When a learning environment resonates with inspirational and motivational affirmations it can truly lead students to take powerful actions.
While inquiring into the transdisciplinary theme ‘Sharing the planet’ students at Pathways School Noida, India held extensive discussions on conflicts between human and nature, their causes, and their repercussions. The students spoke about the nature of human activities being responsible for the degradation of our planet. After many discussions, students were encouraged by their teacher to reflect and identify a method to resolve this conflict and transform their strong ideology of bringing peace into action, the students decided to start a class club.
They introduced their club by email to their teacher, in which they explicitly mentioned their aim to use the staircase strategy, a strategy they had learnt during circle time, to save the planet.
The Staircase strategy:
Start and Think
Students found motivation each time their teacher inquired from them about their progress. This scaffolding, and timely reminders inspired them to have a weekly class club meeting every Thursday. Soon these meetings became a regular feature for the students, and they came up with their club’s name – ‘Saving Earth Club’, they designed its logo and framed the essential plans.
Planning
Keeping in mind their staircase strategy approach, they began collaborating and identified and implemented a few effective plans to save the planet; by reusing wastepaper in the class, thinking clearly before writing in their notebooks, recycling old T-shirts, and making cloth bags.
Doing
The celebration of Earth Day at school, opened a wonderful opportunity for these students. They found a way of extending the purpose of Saving Earth Club. They created charts and posters, mindfully using wastepaper, depicting different ways to save the planet. They put up an open invitation to join their club by displaying the membership chart outside their class. The founding members of the club invited the school’s Deputy Principal and effectively persuaded her to take on the membership too.
Keep on doing
A student from the class volunteered to conduct a masterclass on creating papier mache from wastepaper. He taught his peers the skill to use waste newspapers and old papers by transforming them into useful objects. Each step was taught by him independently with intricate detailing and ownership.
Success
As part of the culmination of this unit, and to foster an entrepreneurship mindset, the students had to set up their own marketplace by selling a handmade product. The students once again skilfully used this opportunity to sell the papier mache earth shaped paper weights. Through this they not only developed as entrepreneurs but also advocated the cause and the essence of their Saving Earth Club’s mission and vision.

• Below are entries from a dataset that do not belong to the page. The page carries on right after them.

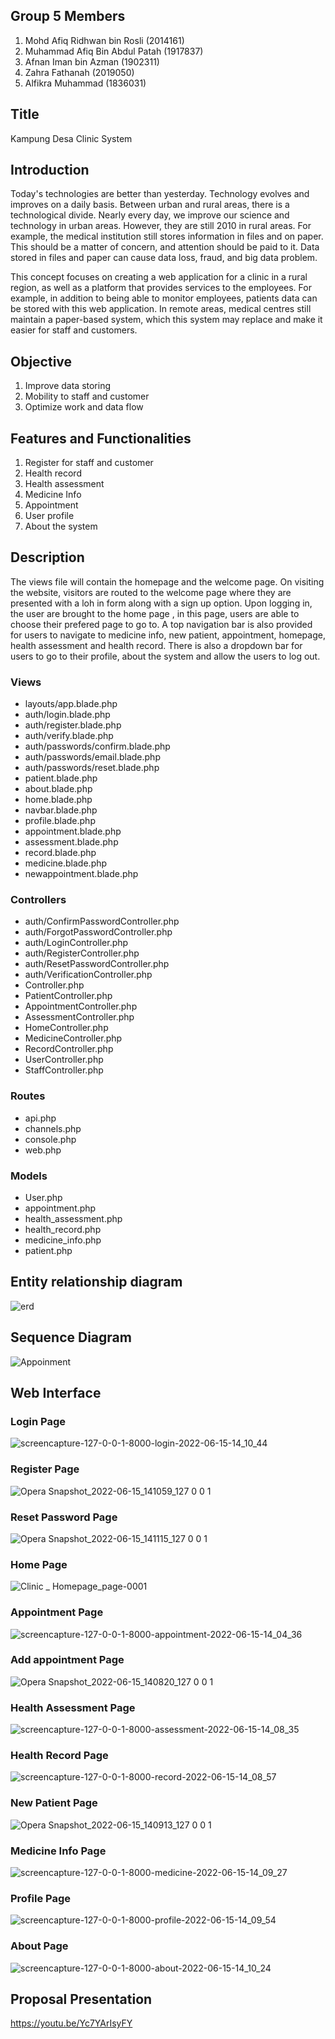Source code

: 
## Group 5 Members

1. Mohd Afiq Ridhwan bin Rosli (2014161)
2. Muhammad Afiq Bin Abdul Patah (1917837)
3. Afnan Iman bin Azman (1902311)
4. Zahra Fathanah (2019050)
5. Alfikra Muhammad (1836031)

## Title
Kampung Desa Clinic System

## Introduction
  Today's technologies are better than yesterday. Technology evolves and improves on a daily basis. Between urban and rural areas, there is a technological divide. Nearly every day, we improve our science and technology in urban areas. However, they are still 2010 in rural areas. For example, the medical institution still stores information in files and on paper. This should be a matter of concern, and attention should be paid to it. Data stored in files and paper can cause data loss, fraud, and big data problem. 
  
  This concept focuses on creating a web application for a clinic in a rural region, as well as a platform that provides services to the employees. For example, in addition to being able to monitor employees, patients data can be stored  with this web application. In remote areas, medical centres still maintain a paper-based system, which this system may replace and make it easier for staff and customers.
  
## Objective 
1. Improve data storing
2. Mobility to staff and customer
3. Optimize work and data flow
  
## Features and Functionalities
1. Register for staff and customer
2. Health record
3. Health assessment 
4. Medicine Info
5. Appointment
6. User profile
7. About the system

## Description
  The views file will contain the homepage and the welcome page. On visiting the website, visitors are routed to the welcome page where they are presented with a loh in form along with a sign up option. Upon logging in, the user are brought to the home page , in this page, users are able to choose their prefered page to go to. A top navigation bar is also provided for users to navigate to medicine info, new patient, appointment, homepage, health assessment and health record. There is also a dropdown bar for users to go to their profile, about the system and allow the users to log out.
  
### Views
- layouts/app.blade.php
- auth/login.blade.php
- auth/register.blade.php
- auth/verify.blade.php
- auth/passwords/confirm.blade.php
- auth/passwords/email.blade.php
- auth/passwords/reset.blade.php
- patient.blade.php
- about.blade.php
- home.blade.php
- navbar.blade.php
- profile.blade.php
- appointment.blade.php
- assessment.blade.php
- record.blade.php
- medicine.blade.php
- newappointment.blade.php

### Controllers
- auth/ConfirmPasswordController.php
- auth/ForgotPasswordController.php
- auth/LoginController.php
- auth/RegisterController.php
- auth/ResetPasswordController.php
- auth/VerificationController.php
- Controller.php
- PatientController.php
- AppointmentController.php
- AssessmentController.php
- HomeController.php
- MedicineController.php
- RecordController.php
- UserController.php
- StaffController.php

### Routes
- api.php
- channels.php
- console.php
- web.php

### Models
- User.php
- appointment.php
- health_assessment.php
- health_record.php
- medicine_info.php
- patient.php
  
 ## Entity relationship diagram
![erd](https://user-images.githubusercontent.com/103871912/173637598-20e2f8d8-651b-40ae-9715-910139a27586.jpg)

## Sequence Diagram
![Appoinment](https://user-images.githubusercontent.com/103871912/173637835-23c1bd69-25bb-419f-8379-6e34179050f7.jpg)

## Web Interface
### Login Page
![screencapture-127-0-0-1-8000-login-2022-06-15-14_10_44](https://user-images.githubusercontent.com/103871912/173755263-c0a3f6f5-6405-48cf-a344-c3cece60966b.png)

### Register Page
![Opera Snapshot_2022-06-15_141059_127 0 0 1](https://user-images.githubusercontent.com/103871912/173755319-16526f67-7192-44bd-9893-04e456be7496.png)

### Reset Password Page
![Opera Snapshot_2022-06-15_141115_127 0 0 1](https://user-images.githubusercontent.com/103871912/173755345-af897840-90e6-4a13-b782-bb6e883d9474.png)

### Home Page
![Clinic _ Homepage_page-0001](https://user-images.githubusercontent.com/103871912/173756249-16ecf765-25f0-4165-87f7-974220e06b96.jpg)

### Appointment Page
![screencapture-127-0-0-1-8000-appointment-2022-06-15-14_04_36](https://user-images.githubusercontent.com/103871912/173756306-01558e79-89c5-436d-921c-1d3554f22ab4.png)

### Add appointment Page
![Opera Snapshot_2022-06-15_140820_127 0 0 1](https://user-images.githubusercontent.com/103871912/173756357-8b0a9682-be13-4b84-b53f-9101fa0018be.png)

### Health Assessment Page
![screencapture-127-0-0-1-8000-assessment-2022-06-15-14_08_35](https://user-images.githubusercontent.com/103871912/173756374-f0f60ada-d009-4520-adca-2f014c58fd49.png)

### Health Record Page
![screencapture-127-0-0-1-8000-record-2022-06-15-14_08_57](https://user-images.githubusercontent.com/103871912/173756396-f1bb1602-292b-4359-9c31-f18661b5297e.png)

### New Patient Page
![Opera Snapshot_2022-06-15_140913_127 0 0 1](https://user-images.githubusercontent.com/103871912/173756431-fe35f912-5fd3-4923-a87e-449df65d88f7.png)

### Medicine Info Page
![screencapture-127-0-0-1-8000-medicine-2022-06-15-14_09_27](https://user-images.githubusercontent.com/103871912/173756450-d26d7960-f713-4ccf-845b-ab9d745cd638.png)

### Profile Page
![screencapture-127-0-0-1-8000-profile-2022-06-15-14_09_54](https://user-images.githubusercontent.com/103871912/173756533-2f578b55-e250-4ffb-a325-6df2ae87f8a3.png)

### About Page
![screencapture-127-0-0-1-8000-about-2022-06-15-14_10_24](https://user-images.githubusercontent.com/103871912/173756547-3f00bbfd-9ca0-435a-b425-89731042ff70.png)

## Proposal Presentation
https://youtu.be/Yc7YArIsyFY
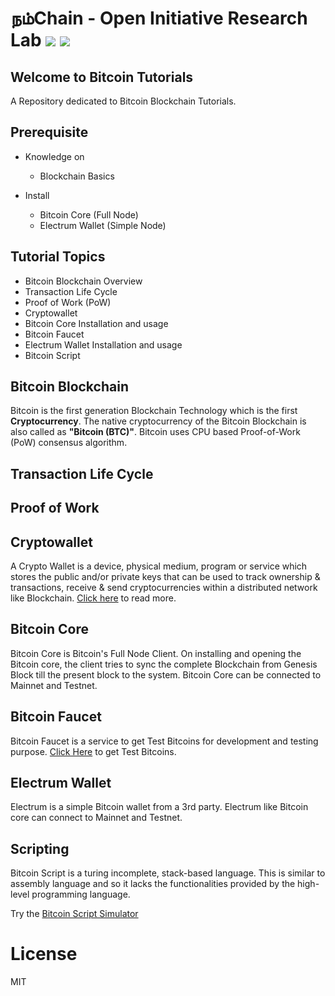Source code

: # நம்Chain - Open Initiative Research Lab ![](https://img.shields.io/badge/Project-Nam-ff69b4.svg) ![](https://img.shields.io/badge/madeby-Ramaguru-blue.svg)

## Welcome to Bitcoin Tutorials

A Repository dedicated to Bitcoin Blockchain Tutorials.

## Prerequisite
- Knowledge on 
    - Blockchain Basics
    
 - Install
    - Bitcoin Core (Full Node)
    - Electrum Wallet (Simple Node)
    
## Tutorial Topics
  - Bitcoin Blockchain Overview
  - Transaction Life Cycle
  - Proof of Work (PoW)
  - Cryptowallet
  - Bitcoin Core Installation and usage
  - Bitcoin Faucet
  - Electrum Wallet Installation and usage
  - Bitcoin Script
          
## Bitcoin Blockchain

Bitcoin is the first generation Blockchain Technology which is the first **Cryptocurrency**.  The native cryptocurrency of the Bitcoin Blockchain is also called as **"Bitcoin (BTC)"**. Bitcoin uses CPU based Proof-of-Work (PoW) consensus algorithm. 

## Transaction Life Cycle

## Proof of Work

## Cryptowallet
A Crypto Wallet is a device, physical medium, program or service which stores the public and/or private keys that can be used to track ownership & transactions, receive & send cryptocurrencies within a distributed network like Blockchain. [Click here](https://namchain.blogspot.com/p/crypto-wallets.html) to read more.

## Bitcoin Core 

Bitcoin Core is Bitcoin's Full Node Client. On installing and opening the Bitcoin core, the client tries to sync the complete Blockchain from Genesis Block till the present block to the system. Bitcoin Core can be connected to Mainnet and Testnet.

## Bitcoin Faucet  

Bitcoin Faucet is a service to get Test Bitcoins for development and testing purpose. [Click Here](https://testnet-faucet.mempool.co/) to get Test Bitcoins.

## Electrum Wallet  

Electrum is a simple Bitcoin wallet from a 3rd party. Electrum like Bitcoin core can connect to Mainnet and Testnet.

## Scripting

Bitcoin Script is a turing incomplete, stack-based language. This is similar to assembly language and so it lacks the functionalities provided by the high-level programming language. 

Try the [Bitcoin Script Simulator](https://siminchen.github.io/bitcoinIDE/build/editor.html)

# License

MIT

Ms. Pooja Jain is an educator having spent nearly eight passionate years in the field of education and classroom teaching. For Ms. Pooja, teaching the IB curriculum is a journey which she unravels every time she enters her classroom. This journey has taught her to recognize and teach through the perspective of the learners. This simple strategy has always been rewarding both for her and her learners and has constantly resulted in laying foundations for engaging and intellectual classroom discussions and actions. Pooja never shies away from exploring new approaches, tactics, resources, and practices in her classroom.